第五章 不確定性原理

仲間との再会

 7月10日 土曜日 PM12:30


「いーか、この地球を照らしつけてるお日さんの光だって量子の仲間なんだぞ。てかほんとにアッチーなァおい」


 コーヒー味のパペコを口にくわえ、汗でしっとりと濡れた額を右手で扇ぎながら翔子がそう言った。


 僕の意思をまったく無視した速度で推し進められていく量子力学の教示は、昨日の夜からずっとこんな感じで続いており、真夏の体感温度を上げるのに一役買っていた。こういうのをありがた迷惑という。


 先ほどコンビニへ寄ったときのエピソード。


 先生の差し入れを買うために、レジにおにぎりとお茶を持ち寄ったところ、翔子が嬉しそうに「アイツも溜まってるだろ」と言って、彼女似の女性が全裸にガーターベルトといったいやらしい格好で表紙を飾る雑誌を買い物かごに捻じ込んできた。当然のごとく店員に止められ、翔子はふてくされながら今度はクールというメンソールの煙草を彼に申し付けるが、案の定それも却下された直後、彼女の怒りが爆発した。


 いちバイトとして条例に従った行動をとるのは当たり前のことだし、まじめなメガネ店員佐々木くん推定年齢16才(名札を見た)にまったくもって悪気はない。それなのに翔子ときたら「俺を何歳だと思ってやがる!」と自分の身なり(制服姿)もそっちのけで、逆恨みも甚だしく彼の胸倉を掴んで殴りかかろうとしたところで慌てて止めに入り、代金を支払って気が治まらない彼女を引きずりながら店を出た、という事件があった。


 近くにあるコンビニはあそこだけなのに、もう二度とあそこに行けないと思うと頭痛がする。そんなひと騒動があっての今、翔子の身勝手さに呆れつつものらりくらりと量子力学の話をしながら、民家の間を縫うように伸びる坂道を下り、学校へと向かっている。

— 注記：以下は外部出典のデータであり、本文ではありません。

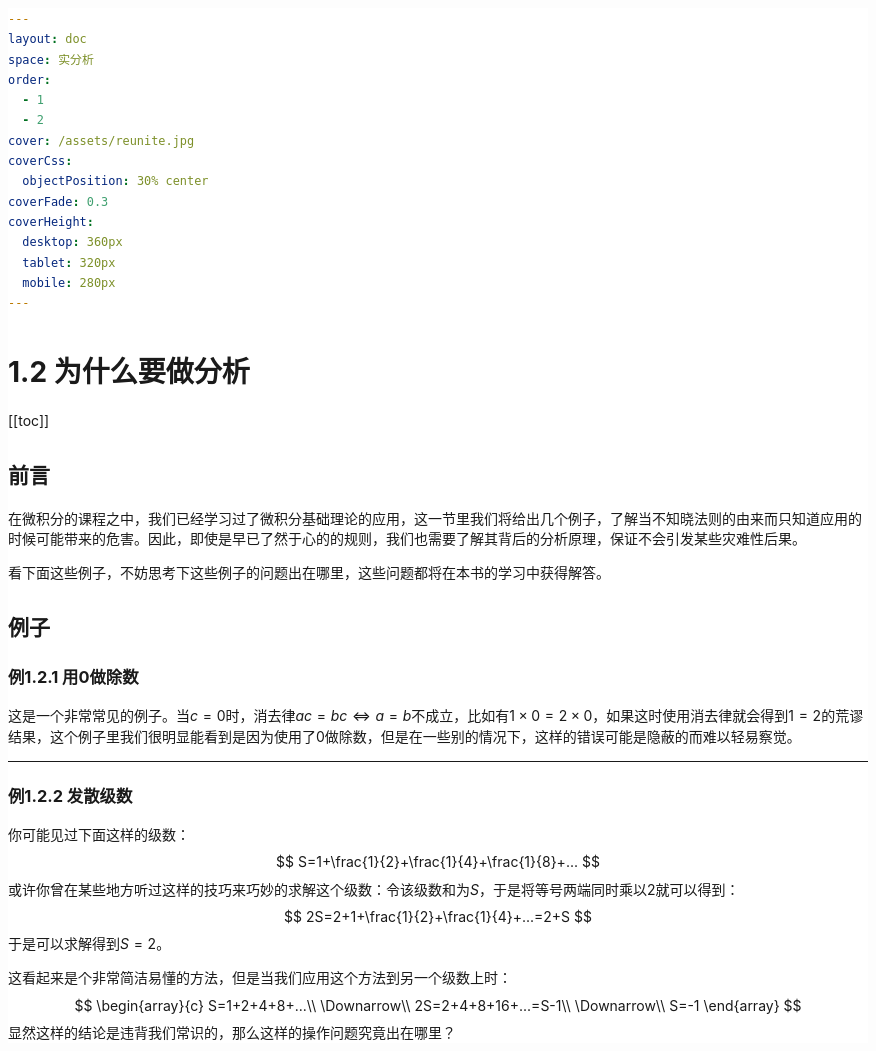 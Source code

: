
 ```yaml
---
layout: doc
space: 实分析
order:
  - 1
  - 2
cover: /assets/reunite.jpg
coverCss:
  objectPosition: 30% center
coverFade: 0.3
coverHeight:
  desktop: 360px
  tablet: 320px
  mobile: 280px
---
```

# 1.2 为什么要做分析

[[toc]]

## 前言

在微积分的课程之中，我们已经学习过了微积分基础理论的应用，这一节里我们将给出几个例子，了解当不知晓法则的由来而只知道应用的时候可能带来的危害。因此，即使是早已了然于心的的规则，我们也需要了解其背后的分析原理，保证不会引发某些灾难性后果。

看下面这些例子，不妨思考下这些例子的问题出在哪里，这些问题都将在本书的学习中获得解答。

## 例子

### 例1.2.1 用$0$做除数

这是一个非常常见的例子。当$c=0$时，消去律$ac=bc\iff a=b$不成立，比如有$1\times 0=2\times 0$，如果这时使用消去律就会得到$1=2$的荒谬结果，这个例子里我们很明显能看到是因为使用了$0$做除数，但是在一些别的情况下，这样的错误可能是隐蔽的而难以轻易察觉。

---

### 例1.2.2 发散级数

你可能见过下面这样的级数：
$$
S=1+\frac{1}{2}+\frac{1}{4}+\frac{1}{8}+...
$$
或许你曾在某些地方听过这样的技巧来巧妙的求解这个级数：令该级数和为$S$，于是将等号两端同时乘以$2$就可以得到：
$$
2S=2+1+\frac{1}{2}+\frac{1}{4}+...=2+S
$$
于是可以求解得到$S=2$。

这看起来是个非常简洁易懂的方法，但是当我们应用这个方法到另一个级数上时：
$$
\begin{array}{c}
S=1+2+4+8+...\\
\Downarrow\\
2S=2+4+8+16+...=S-1\\
\Downarrow\\
S=-1
\end{array}
$$
显然这样的结论是违背我们常识的，那么这样的操作问题究竟出在哪里？
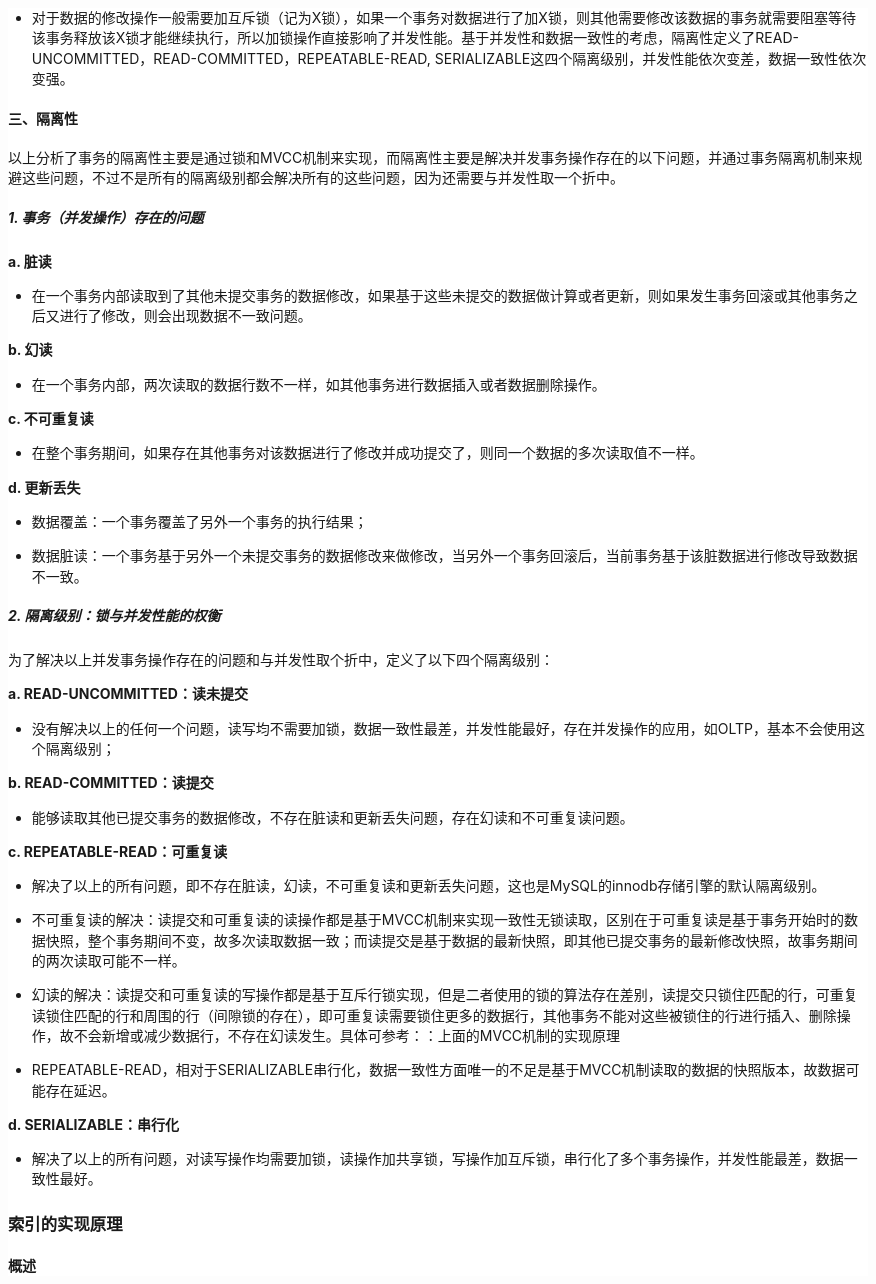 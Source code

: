   - 对于数据的修改操作一般需要加互斥锁（记为X锁），如果一个事务对数据进行了加X锁，则其他需要修改该数据的事务就需要阻塞等待该事务释放该X锁才能继续执行，所以加锁操作直接影响了并发性能。基于并发性和数据一致性的考虑，隔离性定义了READ-UNCOMMITTED，READ-COMMITTED，REPEATABLE-READ, SERIALIZABLE这四个隔离级别，并发性能依次变差，数据一致性依次变强。


#### 三、隔离性

以上分析了事务的隔离性主要是通过锁和MVCC机制来实现，而隔离性主要是解决并发事务操作存在的以下问题，并通过事务隔离机制来规避这些问题，不过不是所有的隔离级别都会解决所有的这些问题，因为还需要与并发性取一个折中。

##### 1. 事务（并发操作）存在的问题

**a. 脏读**

  - 在一个事务内部读取到了其他未提交事务的数据修改，如果基于这些未提交的数据做计算或者更新，则如果发生事务回滚或其他事务之后又进行了修改，则会出现数据不一致问题。

**b. 幻读**

  - 在一个事务内部，两次读取的数据行数不一样，如其他事务进行数据插入或者数据删除操作。

**c. 不可重复读**

  - 在整个事务期间，如果存在其他事务对该数据进行了修改并成功提交了，则同一个数据的多次读取值不一样。

**d. 更新丢失**

  - 数据覆盖：一个事务覆盖了另外一个事务的执行结果；

  - 数据脏读：一个事务基于另外一个未提交事务的数据修改来做修改，当另外一个事务回滚后，当前事务基于该脏数据进行修改导致数据不一致。

##### 2. 隔离级别：锁与并发性能的权衡

为了解决以上并发事务操作存在的问题和与并发性取个折中，定义了以下四个隔离级别：

**a. READ-UNCOMMITTED：读未提交**

  - 没有解决以上的任何一个问题，读写均不需要加锁，数据一致性最差，并发性能最好，存在并发操作的应用，如OLTP，基本不会使用这个隔离级别；

**b. READ-COMMITTED：读提交**

  - 能够读取其他已提交事务的数据修改，不存在脏读和更新丢失问题，存在幻读和不可重复读问题。

**c. REPEATABLE-READ：可重复读**

  - 解决了以上的所有问题，即不存在脏读，幻读，不可重复读和更新丢失问题，这也是MySQL的innodb存储引擎的默认隔离级别。

  - 不可重复读的解决：读提交和可重复读的读操作都是基于MVCC机制来实现一致性无锁读取，区别在于可重复读是基于事务开始时的数据快照，整个事务期间不变，故多次读取数据一致；而读提交是基于数据的最新快照，即其他已提交事务的最新修改快照，故事务期间的两次读取可能不一样。

  - 幻读的解决：读提交和可重复读的写操作都是基于互斥行锁实现，但是二者使用的锁的算法存在差别，读提交只锁住匹配的行，可重复读锁住匹配的行和周围的行（间隙锁的存在），即可重复读需要锁住更多的数据行，其他事务不能对这些被锁住的行进行插入、删除操作，故不会新增或减少数据行，不存在幻读发生。具体可参考：：上面的MVCC机制的实现原理

  - REPEATABLE-READ，相对于SERIALIZABLE串行化，数据一致性方面唯一的不足是基于MVCC机制读取的数据的快照版本，故数据可能存在延迟。

**d. SERIALIZABLE：串行化**

  - 解决了以上的所有问题，对读写操作均需要加锁，读操作加共享锁，写操作加互斥锁，串行化了多个事务操作，并发性能最差，数据一致性最好。



### 索引的实现原理

#### 概述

 うだる暑さの中、町道の先に見える逃げ水をぼんやりと眺めながら聞いていた光の量子性。せっかく機嫌を良くした彼女に忍びない気もして、質問をしてみることにした。


「光が量子って……波じゃなかったの?」


「オオッ! オメーにしてはまともな質問じゃねーか。コリャー俺の教えがキいてきた証拠だな……翔子だけに。て違うか」


 翔子の外見はたしかに美少女だけど、中身は完全におっさんだ。本人に言ったら殺されるので言わないけれど、ギャグセンスがアレだし、ウケてると勘違いして得意げになってるところがおっさんそのものである。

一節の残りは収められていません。